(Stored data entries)
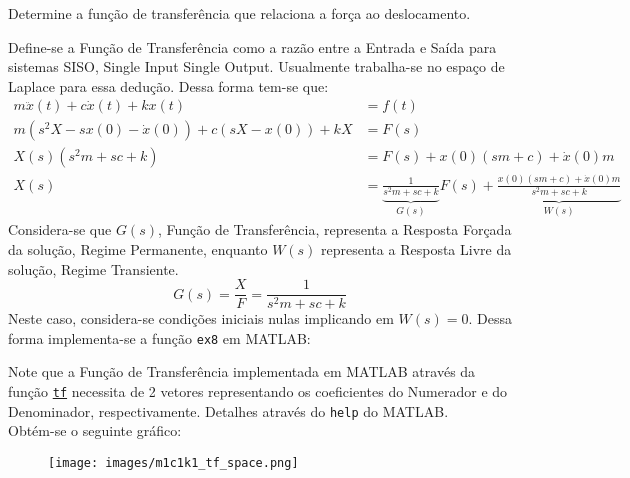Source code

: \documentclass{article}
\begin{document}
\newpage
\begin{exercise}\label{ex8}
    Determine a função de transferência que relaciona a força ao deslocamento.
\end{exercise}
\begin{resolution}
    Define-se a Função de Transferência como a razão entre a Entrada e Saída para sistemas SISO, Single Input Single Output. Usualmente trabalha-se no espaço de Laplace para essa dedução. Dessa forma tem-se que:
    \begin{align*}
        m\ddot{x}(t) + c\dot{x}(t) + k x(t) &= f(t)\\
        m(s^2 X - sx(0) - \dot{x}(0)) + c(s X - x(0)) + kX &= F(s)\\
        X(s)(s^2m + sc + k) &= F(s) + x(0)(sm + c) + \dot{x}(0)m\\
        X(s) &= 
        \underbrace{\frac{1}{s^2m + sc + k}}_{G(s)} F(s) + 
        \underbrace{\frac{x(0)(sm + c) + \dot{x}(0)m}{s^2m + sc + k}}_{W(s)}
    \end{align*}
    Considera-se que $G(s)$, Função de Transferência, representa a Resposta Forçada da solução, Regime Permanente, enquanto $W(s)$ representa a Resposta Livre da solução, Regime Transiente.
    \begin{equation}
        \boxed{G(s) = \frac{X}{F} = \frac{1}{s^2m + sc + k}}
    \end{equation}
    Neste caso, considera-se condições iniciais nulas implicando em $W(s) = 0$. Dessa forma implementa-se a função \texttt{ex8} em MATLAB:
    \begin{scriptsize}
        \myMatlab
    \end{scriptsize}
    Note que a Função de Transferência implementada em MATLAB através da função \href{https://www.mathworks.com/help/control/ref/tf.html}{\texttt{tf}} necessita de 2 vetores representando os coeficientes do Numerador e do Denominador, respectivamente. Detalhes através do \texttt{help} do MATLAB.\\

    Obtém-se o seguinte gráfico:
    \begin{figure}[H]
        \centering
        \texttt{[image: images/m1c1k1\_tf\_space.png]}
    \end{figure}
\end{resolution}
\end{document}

### Problem to work on
All lines in the records above that contain "Dessa" are to be reported.

### Reply to the exercise
    Define-se a Função de Transferência como a razão entre a Entrada e Saída para sistemas SISO, Single Input Single Output. Usualmente trabalha-se no espaço de Laplace para essa dedução. Dessa forma tem-se que:
    Neste caso, considera-se condições iniciais nulas implicando em $W(s) = 0$. Dessa forma implementa-se a função \texttt{ex8} em MATLAB:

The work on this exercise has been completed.